From “Without Name” on, it seems like there’s this ongoing fascination with a person’s connection to their environment and what ownership they have over it. I wonder if that’s generally a starting place or it just crept its way into this one.
I suppose it is. In this film, it’s probably connected to colonialism in terms of land grabbing. Ireland was colonized by the British, and with that comes the idea of property and owning stuff, so that probably has become a theme that’s running through our films. It was a strange process on this film. It really started with an interest in placebos and nocebos and how they’re connected to shamanism and paganism, which was prevalent in Ireland pre-Christianity and in the Philippines. But in our research, we started discovering more and more about faith healing and contemporary shamanism that exists in the Philippines, so we started doing research into that. Because the Philippines was colonized by the Spanish and still had all those quite corrupt governments and was allowing western countries exploit its natural resources, which includes manufacturing and exploitation of people, but also the exploitation of minerals and oil and all that, Garret and I got a little bit of a research grant and decided to go over to the island of Cebu, an area where there’s still quite a lot of faith healing. Beside that, there’s a little island called Siquijor that’s famous in the Philippines as the “island of the witches,” so we met faith healers and shamans and witch doctors as well as visited garment factories and the industrial areas around Cebu City. We could see that there was this interesting connection between Irish and Filipino folklore and how they are interconnected with colonialism.

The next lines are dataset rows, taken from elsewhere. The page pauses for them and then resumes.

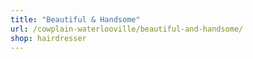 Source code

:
 ```yaml
---
title: "Beautiful & Handsome"
url: /cowplain-waterlooville/beautiful-and-handsome/
shop: hairdresser
---
```

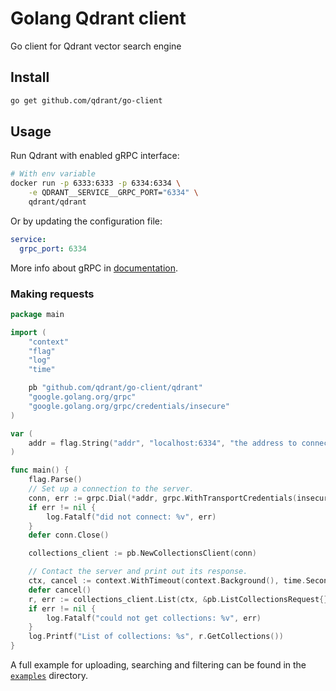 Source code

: # Golang Qdrant client

Go client for Qdrant vector search engine

## Install

```bash
go get github.com/qdrant/go-client
```

## Usage

Run Qdrant with enabled gRPC interface:

```bash
# With env variable
docker run -p 6333:6333 -p 6334:6334 \
    -e QDRANT__SERVICE__GRPC_PORT="6334" \
    qdrant/qdrant
```
Or by updating the configuration file:

```yaml
service:
  grpc_port: 6334
```

More info about gRPC in [documentation](https://qdrant.tech/documentation/quick_start/#grpc).


### Making requests

```go
package main

import (
	"context"
	"flag"
	"log"
	"time"

	pb "github.com/qdrant/go-client/qdrant"
	"google.golang.org/grpc"
	"google.golang.org/grpc/credentials/insecure"
)

var (
	addr = flag.String("addr", "localhost:6334", "the address to connect to")
)

func main() {
	flag.Parse()
	// Set up a connection to the server.
	conn, err := grpc.Dial(*addr, grpc.WithTransportCredentials(insecure.NewCredentials()))
	if err != nil {
		log.Fatalf("did not connect: %v", err)
	}
	defer conn.Close()

	collections_client := pb.NewCollectionsClient(conn)

	// Contact the server and print out its response.
	ctx, cancel := context.WithTimeout(context.Background(), time.Second)
	defer cancel()
	r, err := collections_client.List(ctx, &pb.ListCollectionsRequest{})
	if err != nil {
		log.Fatalf("could not get collections: %v", err)
	}
	log.Printf("List of collections: %s", r.GetCollections())
}
```

A full example for uploading, searching and filtering can be found in the [`examples`](https://github.com/qdrant/go-client/tree/master/examples) directory.
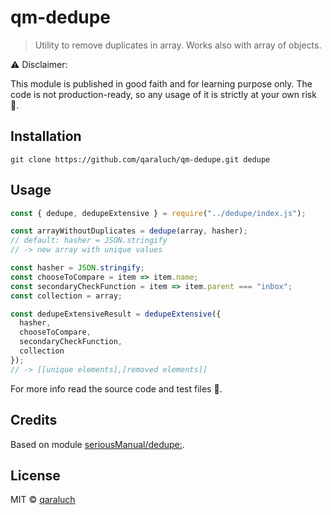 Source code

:# qm-dedupe

> Utility to remove duplicates in array. Works also with array of objects.

:warning: Disclaimer:

This module is published in good faith and for learning purpose only. The code is not production-ready, so any usage of it is strictly at your own risk :see_no_evil:.

## Installation

```
git clone https://github.com/qaraluch/qm-dedupe.git dedupe
```

## Usage

```js
const { dedupe, dedupeExtensive } = require("../dedupe/index.js");

const arrayWithoutDuplicates = dedupe(array, hasher);
// default: hasher = JSON.stringify
// -> new array with unique values

const hasher = JSON.stringify;
const chooseToCompare = item => item.name;
const secondaryCheckFunction = item => item.parent === "inbox";
const collection = array;

const dedupeExtensiveResult = dedupeExtensive({
  hasher,
  chooseToCompare,
  secondaryCheckFunction,
  collection
});
// -> [[unique elements],[removed elements]]
```

For more info read the source code and test files :page_facing_up:.

## Credits

Based on module [seriousManual/dedupe:](https://github.com/seriousManual/dedupe).

## License

MIT © [qaraluch](https://github.com/qaraluch)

What was it like to figure out a production across two continents?
[Once] we had a kind of framework for the story, I pitched it in China at a co-production market in Macau and we found Filipino co-producers because we knew if we were going to continue to develop the story, we wanted to do it as a proper co-production and Epic Media came onboard and they helped cast it with finding Chai, who Cebuano as well and I also brought on Antonio Buencamino, a composer from Manila who was able to bring in a lot of the indigenous instrumentation from the Visayan region and incorporate it into the film as well. Then when we knew we were going to progress with the film as an Irish-Filipino co-production, authenticity was obviously going to be really important, so we wanted to make sure the scenes that were set there were coming from a place of authenticity, so we wanted to bring on a writer from Cebu and we met Ara [Chawdhary], who’s brilliant. She and Garret wrote some scenes and sent it back and forth between them and then she also worked on the spells – she’s kind of into witchcraft and all that kind of stuff, so she was able to write dialogue as well because a lot of it’s not Tagalog, it’s in Cebuono.I’ve always wondered about your collaboration with Garret, is there a point where he goes off and does his own thing or are you working on the script together throughout?
No, it’s a back and forth. A lot of our projects take years to get made. We probably started this before “Vivarium” was even finished, so we share images a lot of the time and watch a lot of documentaries that are related to things, but we really start with a theme and from there, the visuals happen in an organic way. Then also working with my [cinematographer], we start it into another avenue of visual research to come up with the look for the film.
The use of color in this is particularly striking when the bold colors seem inherent to the Philippines, but more artificial in Christine’s world. Was that a foundational idea?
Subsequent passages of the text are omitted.